■ Data in this exercise
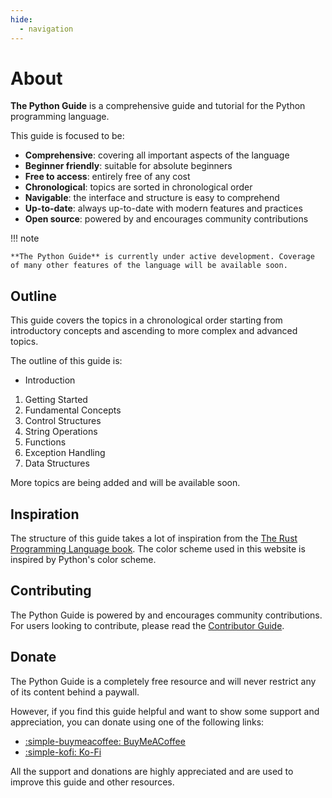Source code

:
 ```yaml
---
hide:
  - navigation
---
```


# About
**The Python Guide** is a comprehensive guide and tutorial for the Python
programming language.

This guide is focused to be:

- **Comprehensive**: covering all important aspects of the language
- **Beginner friendly**: suitable for absolute beginners
- **Free to access**: entirely free of any cost
- **Chronological**: topics are sorted in chronological order
- **Navigable**: the interface and structure is easy to comprehend
- **Up-to-date**: always up-to-date with modern features and practices
- **Open source**: powered by and encourages community contributions

!!! note

    **The Python Guide** is currently under active development. Coverage
    of many other features of the language will be available soon.

## Outline
This guide covers the topics in a chronological order starting from
introductory concepts and ascending to more complex and advanced topics.

The outline of this guide is:

- Introduction
<!-- -->
1. Getting Started
2. Fundamental Concepts
3. Control Structures
4. String Operations
5. Functions
6. Exception Handling
7. Data Structures

More topics are being added and will be available soon.

## Inspiration
The structure of this guide takes a lot of inspiration from the
[The Rust Programming Language book](https://doc.rust-lang.org/book/). The
color scheme used in this website is inspired by Python's color scheme.

## Contributing
The Python Guide is powered by and encourages community contributions. For
users looking to contribute, please read the [Contributor Guide](./contributing/index.md).

## Donate
The Python Guide is a completely free resource and will never restrict
any of its content behind a paywall.

However, if you find this guide helpful and want to show some support
and appreciation, you can donate using one of the following links:

- [:simple-buymeacoffee: BuyMeACoffee](https://www.buymeacoffee.com/izxxr)
- [:simple-kofi: Ko-Fi](https://www.ko-fi.com/izxxr)

All the support and donations are highly appreciated and are used to
improve this guide and other resources.
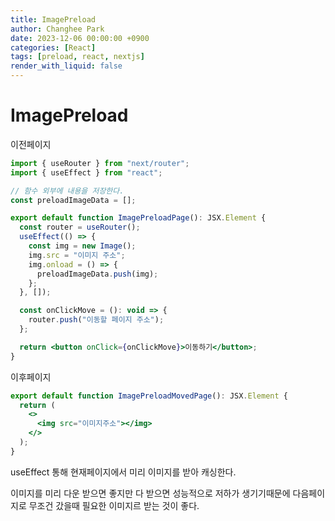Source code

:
 ```yaml
---
title: ImagePreload
author: Changhee Park
date: 2023-12-06 00:00:00 +0900
categories: [React]
tags: [preload, react, nextjs]
render_with_liquid: false
---
```


# ImagePreload

이전페이지

```jsx
import { useRouter } from "next/router";
import { useEffect } from "react";

// 함수 외부에 내용을 저장한다.
const preloadImageData = [];

export default function ImagePreloadPage(): JSX.Element {
  const router = useRouter();
  useEffect(() => {
    const img = new Image();
    img.src = "이미지 주소";
    img.onload = () => {
      preloadImageData.push(img);
    };
  }, []);

  const onClickMove = (): void => {
    router.push("이동할 페이지 주소");
  };

  return <button onClick={onClickMove}>이동하기</button>;
}
```

이후페이지

```jsx
export default function ImagePreloadMovedPage(): JSX.Element {
  return (
    <>
      <img src="이미지주소"></img>
    </>
  );
}
```

useEffect 통해 현재페이지에서 미리 이미지를 받아 캐싱한다.

이미지를 미리 다운 받으면 좋지만 다 받으면 성능적으로 저하가 생기기때문에 다음페이지로 무조건 갔을때 필요한 이미지르 받는 것이 좋다.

■ What is needed
Filter the listing above for the string "topics" and copy every matching line.

■ Problem solution
- **Chronological**: topics are sorted in chronological order
This guide covers the topics in a chronological order starting from
introductory concepts and ascending to more complex and advanced topics.
More topics are being added and will be available soon.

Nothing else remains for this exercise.